Friday, January 4, 2013

No New Year Reservations

Ring in the New Year...for it has arrived in a hurry.  The last was an abundant one to be sure. - full of gains and losses; beginnings and endings, laughter and tears...

Had I the gift of Flash-Forward this time last year, I'd never have fashioned the life I have now.  How could I?  Life gives no advance notice - it just happens as it should.  Unexpected, unplanned and inevitable as all can be.  

In 12 month's time, important contracts have successfully closed and some hard-fought battles have been lost.  I've bid adieu to so-called love.  At one point surrendering to the whole notion - figuring perhaps it was time to throw in the towel for lack of a better idea.   But as they say...it all comes out in the wash.  After resolving to truly Let Go...to let life find me instead of seeking it out...somehow it all ironed itself out.  And then in that Acceptance, I said Hello.

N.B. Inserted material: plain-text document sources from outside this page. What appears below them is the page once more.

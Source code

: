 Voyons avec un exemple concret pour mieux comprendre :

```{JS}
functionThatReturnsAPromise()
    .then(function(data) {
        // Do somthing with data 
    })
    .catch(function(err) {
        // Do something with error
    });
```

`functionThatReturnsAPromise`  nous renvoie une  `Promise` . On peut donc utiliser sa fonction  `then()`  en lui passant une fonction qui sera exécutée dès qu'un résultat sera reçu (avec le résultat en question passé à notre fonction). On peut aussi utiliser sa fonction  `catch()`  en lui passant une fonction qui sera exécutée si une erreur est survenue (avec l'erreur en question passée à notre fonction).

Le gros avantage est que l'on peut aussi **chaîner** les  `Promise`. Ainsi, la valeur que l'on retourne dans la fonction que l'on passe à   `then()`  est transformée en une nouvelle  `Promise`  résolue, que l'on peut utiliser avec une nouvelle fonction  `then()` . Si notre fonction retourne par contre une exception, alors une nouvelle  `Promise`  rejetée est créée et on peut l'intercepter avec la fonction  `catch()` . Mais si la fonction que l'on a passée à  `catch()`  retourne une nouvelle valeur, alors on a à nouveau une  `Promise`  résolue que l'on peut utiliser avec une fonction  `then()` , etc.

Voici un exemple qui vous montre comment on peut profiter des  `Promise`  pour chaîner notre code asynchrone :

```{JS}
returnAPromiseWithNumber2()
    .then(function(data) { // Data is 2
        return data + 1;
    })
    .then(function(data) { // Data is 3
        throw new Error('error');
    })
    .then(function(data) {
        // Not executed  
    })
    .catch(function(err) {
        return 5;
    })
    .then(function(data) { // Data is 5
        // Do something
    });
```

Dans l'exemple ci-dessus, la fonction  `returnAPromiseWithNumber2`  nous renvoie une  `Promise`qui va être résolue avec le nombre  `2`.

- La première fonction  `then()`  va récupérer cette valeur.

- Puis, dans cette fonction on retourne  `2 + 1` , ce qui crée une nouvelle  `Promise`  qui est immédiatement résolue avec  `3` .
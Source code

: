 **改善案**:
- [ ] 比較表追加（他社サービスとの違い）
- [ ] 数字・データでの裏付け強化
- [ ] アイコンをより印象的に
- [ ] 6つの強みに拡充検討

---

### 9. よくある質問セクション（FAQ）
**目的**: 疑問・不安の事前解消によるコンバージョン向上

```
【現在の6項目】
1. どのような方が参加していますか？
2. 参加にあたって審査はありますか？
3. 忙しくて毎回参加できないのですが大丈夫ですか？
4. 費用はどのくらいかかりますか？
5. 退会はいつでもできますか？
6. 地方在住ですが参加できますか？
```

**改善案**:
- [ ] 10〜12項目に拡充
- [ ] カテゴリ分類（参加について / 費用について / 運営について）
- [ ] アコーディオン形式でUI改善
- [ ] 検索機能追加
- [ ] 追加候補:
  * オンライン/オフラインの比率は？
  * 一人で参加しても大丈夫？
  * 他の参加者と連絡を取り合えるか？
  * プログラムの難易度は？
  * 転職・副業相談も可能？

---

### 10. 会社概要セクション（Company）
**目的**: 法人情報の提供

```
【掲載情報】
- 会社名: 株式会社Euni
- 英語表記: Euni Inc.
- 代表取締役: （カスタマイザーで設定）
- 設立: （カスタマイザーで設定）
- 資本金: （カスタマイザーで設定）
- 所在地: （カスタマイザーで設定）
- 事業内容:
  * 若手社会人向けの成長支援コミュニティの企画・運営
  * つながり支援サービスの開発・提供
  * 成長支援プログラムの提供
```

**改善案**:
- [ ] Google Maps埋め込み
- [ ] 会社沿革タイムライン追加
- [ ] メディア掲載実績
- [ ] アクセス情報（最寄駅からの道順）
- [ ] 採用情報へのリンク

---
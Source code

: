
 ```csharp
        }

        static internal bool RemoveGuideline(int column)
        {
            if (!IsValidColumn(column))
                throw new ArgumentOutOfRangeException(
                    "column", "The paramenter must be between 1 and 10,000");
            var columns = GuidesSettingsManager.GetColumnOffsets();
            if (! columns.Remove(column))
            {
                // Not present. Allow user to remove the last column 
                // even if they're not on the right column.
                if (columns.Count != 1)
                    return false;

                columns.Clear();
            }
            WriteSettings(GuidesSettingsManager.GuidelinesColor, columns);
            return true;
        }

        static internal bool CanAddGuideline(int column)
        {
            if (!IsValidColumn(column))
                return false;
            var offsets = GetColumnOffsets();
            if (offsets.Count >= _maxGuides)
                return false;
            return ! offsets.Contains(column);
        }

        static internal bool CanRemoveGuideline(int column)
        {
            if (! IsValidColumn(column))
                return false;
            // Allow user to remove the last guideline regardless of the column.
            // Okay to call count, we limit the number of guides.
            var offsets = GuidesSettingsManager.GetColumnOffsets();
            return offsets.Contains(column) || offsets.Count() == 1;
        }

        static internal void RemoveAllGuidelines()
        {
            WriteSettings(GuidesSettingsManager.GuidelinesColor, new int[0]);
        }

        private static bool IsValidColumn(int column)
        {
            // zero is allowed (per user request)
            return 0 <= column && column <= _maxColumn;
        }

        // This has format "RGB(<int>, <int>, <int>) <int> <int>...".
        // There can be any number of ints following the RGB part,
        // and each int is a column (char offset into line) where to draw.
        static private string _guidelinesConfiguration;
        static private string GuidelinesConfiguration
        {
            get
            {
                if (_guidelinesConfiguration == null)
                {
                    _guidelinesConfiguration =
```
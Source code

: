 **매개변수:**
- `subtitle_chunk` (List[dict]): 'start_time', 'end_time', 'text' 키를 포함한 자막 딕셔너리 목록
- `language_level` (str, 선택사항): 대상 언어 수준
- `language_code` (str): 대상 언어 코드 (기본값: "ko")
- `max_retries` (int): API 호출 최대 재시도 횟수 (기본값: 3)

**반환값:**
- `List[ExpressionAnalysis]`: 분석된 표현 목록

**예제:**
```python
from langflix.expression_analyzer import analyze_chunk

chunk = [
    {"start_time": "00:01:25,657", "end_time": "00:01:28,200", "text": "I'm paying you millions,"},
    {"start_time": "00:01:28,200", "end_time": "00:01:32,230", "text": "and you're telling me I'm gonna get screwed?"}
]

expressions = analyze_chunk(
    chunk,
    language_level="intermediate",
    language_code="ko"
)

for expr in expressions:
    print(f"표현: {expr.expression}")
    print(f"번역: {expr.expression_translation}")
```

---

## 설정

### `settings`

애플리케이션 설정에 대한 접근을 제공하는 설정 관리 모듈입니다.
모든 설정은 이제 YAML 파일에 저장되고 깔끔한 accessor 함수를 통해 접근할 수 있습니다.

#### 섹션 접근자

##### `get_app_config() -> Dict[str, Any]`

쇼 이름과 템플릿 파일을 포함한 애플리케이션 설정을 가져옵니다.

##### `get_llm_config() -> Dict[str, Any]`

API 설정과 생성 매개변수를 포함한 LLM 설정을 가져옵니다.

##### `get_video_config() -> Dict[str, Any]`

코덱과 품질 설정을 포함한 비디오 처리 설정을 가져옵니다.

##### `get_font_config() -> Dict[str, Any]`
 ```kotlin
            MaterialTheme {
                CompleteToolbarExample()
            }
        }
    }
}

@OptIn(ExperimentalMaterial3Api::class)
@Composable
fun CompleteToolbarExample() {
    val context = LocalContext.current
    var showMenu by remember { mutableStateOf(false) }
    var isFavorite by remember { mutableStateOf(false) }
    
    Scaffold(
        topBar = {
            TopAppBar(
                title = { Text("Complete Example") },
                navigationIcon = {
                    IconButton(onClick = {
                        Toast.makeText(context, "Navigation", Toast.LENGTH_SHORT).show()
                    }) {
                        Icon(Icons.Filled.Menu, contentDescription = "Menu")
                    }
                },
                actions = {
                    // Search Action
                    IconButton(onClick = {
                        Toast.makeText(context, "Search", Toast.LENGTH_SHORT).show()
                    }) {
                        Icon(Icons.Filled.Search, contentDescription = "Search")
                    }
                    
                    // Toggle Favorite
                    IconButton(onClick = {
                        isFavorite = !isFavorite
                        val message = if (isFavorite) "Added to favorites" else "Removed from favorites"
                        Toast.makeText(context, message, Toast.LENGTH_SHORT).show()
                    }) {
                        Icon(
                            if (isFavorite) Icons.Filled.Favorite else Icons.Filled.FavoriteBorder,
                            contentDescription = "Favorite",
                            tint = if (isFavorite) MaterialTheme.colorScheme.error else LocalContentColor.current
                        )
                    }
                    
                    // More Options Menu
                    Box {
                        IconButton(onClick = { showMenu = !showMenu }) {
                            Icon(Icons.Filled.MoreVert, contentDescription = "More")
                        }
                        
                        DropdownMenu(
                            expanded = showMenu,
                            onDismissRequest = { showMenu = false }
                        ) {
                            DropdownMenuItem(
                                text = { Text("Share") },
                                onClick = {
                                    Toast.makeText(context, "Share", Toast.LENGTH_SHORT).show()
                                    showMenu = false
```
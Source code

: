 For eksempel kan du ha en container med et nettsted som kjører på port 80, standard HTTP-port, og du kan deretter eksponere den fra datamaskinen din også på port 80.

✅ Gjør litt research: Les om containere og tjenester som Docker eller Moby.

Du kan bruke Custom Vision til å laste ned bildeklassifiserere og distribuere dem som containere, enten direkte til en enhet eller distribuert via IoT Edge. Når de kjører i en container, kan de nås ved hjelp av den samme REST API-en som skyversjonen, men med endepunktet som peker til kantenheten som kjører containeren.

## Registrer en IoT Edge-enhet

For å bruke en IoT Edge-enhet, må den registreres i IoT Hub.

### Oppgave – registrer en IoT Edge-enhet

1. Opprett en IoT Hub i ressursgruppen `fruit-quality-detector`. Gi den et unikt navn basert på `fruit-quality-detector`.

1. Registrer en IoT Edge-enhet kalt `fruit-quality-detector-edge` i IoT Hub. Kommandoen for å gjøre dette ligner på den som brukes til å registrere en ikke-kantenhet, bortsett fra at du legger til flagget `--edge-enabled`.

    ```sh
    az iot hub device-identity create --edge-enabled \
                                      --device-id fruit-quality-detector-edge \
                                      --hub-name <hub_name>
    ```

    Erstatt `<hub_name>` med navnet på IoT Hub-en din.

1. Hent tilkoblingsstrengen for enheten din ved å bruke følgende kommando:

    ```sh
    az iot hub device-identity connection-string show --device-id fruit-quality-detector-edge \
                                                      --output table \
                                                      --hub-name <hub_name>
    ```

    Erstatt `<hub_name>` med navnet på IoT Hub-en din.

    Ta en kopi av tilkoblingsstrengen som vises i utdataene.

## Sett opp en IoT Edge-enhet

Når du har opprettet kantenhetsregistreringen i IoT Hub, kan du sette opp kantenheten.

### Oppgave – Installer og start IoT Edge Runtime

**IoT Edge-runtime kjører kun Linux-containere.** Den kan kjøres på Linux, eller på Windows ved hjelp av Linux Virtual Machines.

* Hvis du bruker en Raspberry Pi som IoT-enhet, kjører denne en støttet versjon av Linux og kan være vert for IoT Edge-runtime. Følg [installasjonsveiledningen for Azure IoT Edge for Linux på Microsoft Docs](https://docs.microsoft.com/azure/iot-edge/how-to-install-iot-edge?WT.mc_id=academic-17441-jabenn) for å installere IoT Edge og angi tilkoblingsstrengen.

In that window of time...I was able to finally see what I had been unknowingly blocking out.  I knew what I wanted my life to look like and how I wanted to feel...but was subconsciously choosing avenues that were destined to fail.  That self-fulfilling prophecy only revealed itself later on...when faced with something that had the potential to be Real.  I nearly folded and would have lost a lot had I caved to my subconscious fears.  Once I became aware, I stayed...and now here I am.  

And here I want to stay.  No Reservations.  For once.

Since this journey of self-reflection began about 18 months ago, I have changed so much from the inside out.  I've made strong decisions based on my inner voice - which I may have silenced in days before.  I still have more renovations in store (and need the occasional reminder of lessons already learned) - but by in large, I have come an awful long way.  And of that, I am happy and proud.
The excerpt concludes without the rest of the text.